We're experiencing a major service disruption
Incident Report for Fauna
Postmortem

Incident Summary

On May 29, 2020 at 2008 UTC an incident was identified. An initial fix was designed and deployed within 8 minutes. Unfortunately, this fix proved insufficient and the degradation of the write pipeline continued. At 2139 UTC an additional fix was applied and inbound volume was managed, committed, and returned to normal levels. The entire incident was resolved at 0019 UTC on 30 May 2020.

Root Cause Analysis

During issue troubleshooting, it was determined that a single binary log file for a log segment was approximately 7 times normal size. Two of three nodes had replicated these log files. The initial effort was spent in moving these logs aside and subsequently restarting the node with the expectation it would pull log files from other, healthy nodes. This did not happen and manual intervention was necessary. This cascaded throughout the cluster and required multiple node restarts as the transaction was handled manually.

Lessons Learned & Corrective Actions

It was determined that Fauna’s index rebuild method created a single transaction entry consisting of more than 3.5 million writes for a single tenant database.

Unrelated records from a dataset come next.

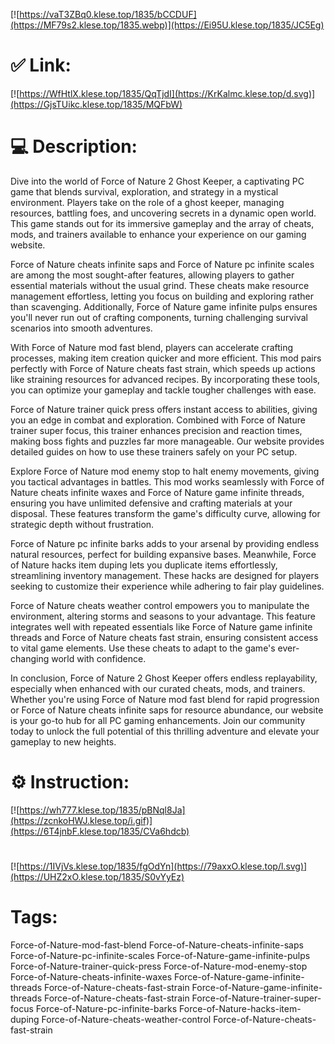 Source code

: [![https://vaT3ZBq0.klese.top/1835/bCCDUF](https://MF79s2.klese.top/1835.webp)](https://Ei95U.klese.top/1835/JC5Eg)
# ✅ Link:
[![https://WfHtlX.klese.top/1835/QqTjdI](https://KrKalmc.klese.top/d.svg)](https://GjsTUikc.klese.top/1835/MQFbW)
# 💻 Description:
Dive into the world of Force of Nature 2 Ghost Keeper, a captivating PC game that blends survival, exploration, and strategy in a mystical environment. Players take on the role of a ghost keeper, managing resources, battling foes, and uncovering secrets in a dynamic open world. This game stands out for its immersive gameplay and the array of cheats, mods, and trainers available to enhance your experience on our gaming website.



Force of Nature cheats infinite saps and Force of Nature pc infinite scales are among the most sought-after features, allowing players to gather essential materials without the usual grind. These cheats make resource management effortless, letting you focus on building and exploring rather than scavenging. Additionally, Force of Nature game infinite pulps ensures you'll never run out of crafting components, turning challenging survival scenarios into smooth adventures.



With Force of Nature mod fast blend, players can accelerate crafting processes, making item creation quicker and more efficient. This mod pairs perfectly with Force of Nature cheats fast strain, which speeds up actions like straining resources for advanced recipes. By incorporating these tools, you can optimize your gameplay and tackle tougher challenges with ease.



Force of Nature trainer quick press offers instant access to abilities, giving you an edge in combat and exploration. Combined with Force of Nature trainer super focus, this trainer enhances precision and reaction times, making boss fights and puzzles far more manageable. Our website provides detailed guides on how to use these trainers safely on your PC setup.



Explore Force of Nature mod enemy stop to halt enemy movements, giving you tactical advantages in battles. This mod works seamlessly with Force of Nature cheats infinite waxes and Force of Nature game infinite threads, ensuring you have unlimited defensive and crafting materials at your disposal. These features transform the game's difficulty curve, allowing for strategic depth without frustration.



Force of Nature pc infinite barks adds to your arsenal by providing endless natural resources, perfect for building expansive bases. Meanwhile, Force of Nature hacks item duping lets you duplicate items effortlessly, streamlining inventory management. These hacks are designed for players seeking to customize their experience while adhering to fair play guidelines.



Force of Nature cheats weather control empowers you to manipulate the environment, altering storms and seasons to your advantage. This feature integrates well with repeated essentials like Force of Nature game infinite threads and Force of Nature cheats fast strain, ensuring consistent access to vital game elements. Use these cheats to adapt to the game's ever-changing world with confidence.



In conclusion, Force of Nature 2 Ghost Keeper offers endless replayability, especially when enhanced with our curated cheats, mods, and trainers. Whether you're using Force of Nature mod fast blend for rapid progression or Force of Nature cheats infinite saps for resource abundance, our website is your go-to hub for all PC gaming enhancements. Join our community today to unlock the full potential of this thrilling adventure and elevate your gameplay to new heights.

# ⚙️ Instruction:
[![https://wh777.klese.top/1835/pBNql8Ja](https://zcnkoHWJ.klese.top/i.gif)](https://6T4jnbF.klese.top/1835/CVa6hdcb)
#
[![https://1IVjVs.klese.top/1835/fgOdYn](https://79axxO.klese.top/l.svg)](https://UHZ2xO.klese.top/1835/S0vYyEz)
# Tags:
Force-of-Nature-mod-fast-blend Force-of-Nature-cheats-infinite-saps Force-of-Nature-pc-infinite-scales Force-of-Nature-game-infinite-pulps Force-of-Nature-trainer-quick-press Force-of-Nature-mod-enemy-stop Force-of-Nature-cheats-infinite-waxes Force-of-Nature-game-infinite-threads Force-of-Nature-cheats-fast-strain Force-of-Nature-game-infinite-threads Force-of-Nature-cheats-fast-strain Force-of-Nature-trainer-super-focus Force-of-Nature-pc-infinite-barks Force-of-Nature-hacks-item-duping Force-of-Nature-cheats-weather-control Force-of-Nature-cheats-fast-strain






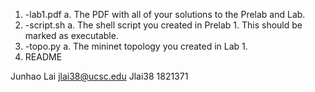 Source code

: 1. <Junhao Lai>-lab1.pdf
a. The PDF with all of your solutions to the Prelab and Lab.
2. <Junhao Lai>-script.sh
a. The shell script you created in Prelab 1. This should be marked as executable.
3. <Junhao Lai>-topo.py
a. The mininet topology you created in Lab 1.
4. README

Junhao Lai
jlai38@ucsc.edu
Jlai38
1821371


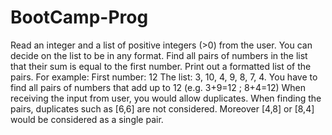 # BootCamp-Prog
Read an integer and a list of positive integers (>0) from the user. 
You can decide on the list to be in any format.
Find all pairs of numbers in the list that their sum is equal to the first number. 
Print out a formatted list of the pairs.
For example: First number: 12 The list: 3, 10, 4, 9, 8, 7, 4. You have to find all pairs of numbers that add up to 12 (e.g. 3+9=12 ; 8+4=12)  When receiving the input from user, you would allow duplicates. When finding the pairs, duplicates such as [6,6] are not considered. Moreover [4,8] or [8,4] would be considered as a single pair. 
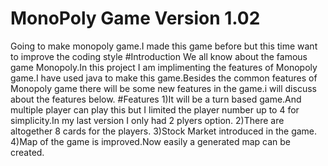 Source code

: # MonoPoly Game Version 1.02
Going to make monopoly game.I made this game before but this time want to improve the coding style
#Introduction
  We all know about the famous game Monopoly.In this project I am implimenting the features of Monopoly game.I have used java to make this game.Besides the common features of Monopoly game there will be some new features in the game.i will discuss about the features below.
#Features
 1)It will be a turn based game.And multiple player can play this but I limited the player number up to 4 for simplicity.In my last version I only had 2 plyers option.
 2)There are altogether 8 cards for the players.
 3)Stock Market introduced in the game.
 4)Map of the game is improved.Now easily a generated map can be created.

During the issue itself, a fix that limits the overall size of transactions (previously applied but now expanded in scope) was built and deployed. Internal QoS was disabled via config and internal work to ensure scheduler persistence was deployed.

The engineering team has taken several discrete action items focused on minimising potential downtime should a similar issue ever manifest in the future. This, in particular, is focused on automation of manual activities taken to restore the cluster as well as ensuring the hardening of fixes taken to remove the incident as initially manifested.

Posted Jun 11, 2020 - 14:45 PDT

Resolved
This incident has been resolved.
Posted May 29, 2020 - 17:19 PDT
Monitoring
A cause has been identified and an initial fix has been applied. The Fauna team is actively monitoring the situation as volume continues to ramp to normal levels.
Posted May 29, 2020 - 14:39 PDT
Update
The issue has been identified. A malformed transaction has resulted in degradation throughout the write pipeline. There is no expectation of loss of user data. Remediation for the issue has been identified and is underway.
Posted May 29, 2020 - 13:55 PDT
Identified
The issue has been identified and a fix is being implemented.
Posted May 29, 2020 - 13:16 PDT
Investigating
We are currently investigating this issue.
Posted May 29, 2020 - 13:08 PDT
This incident affected: Global Region Group (FQL API).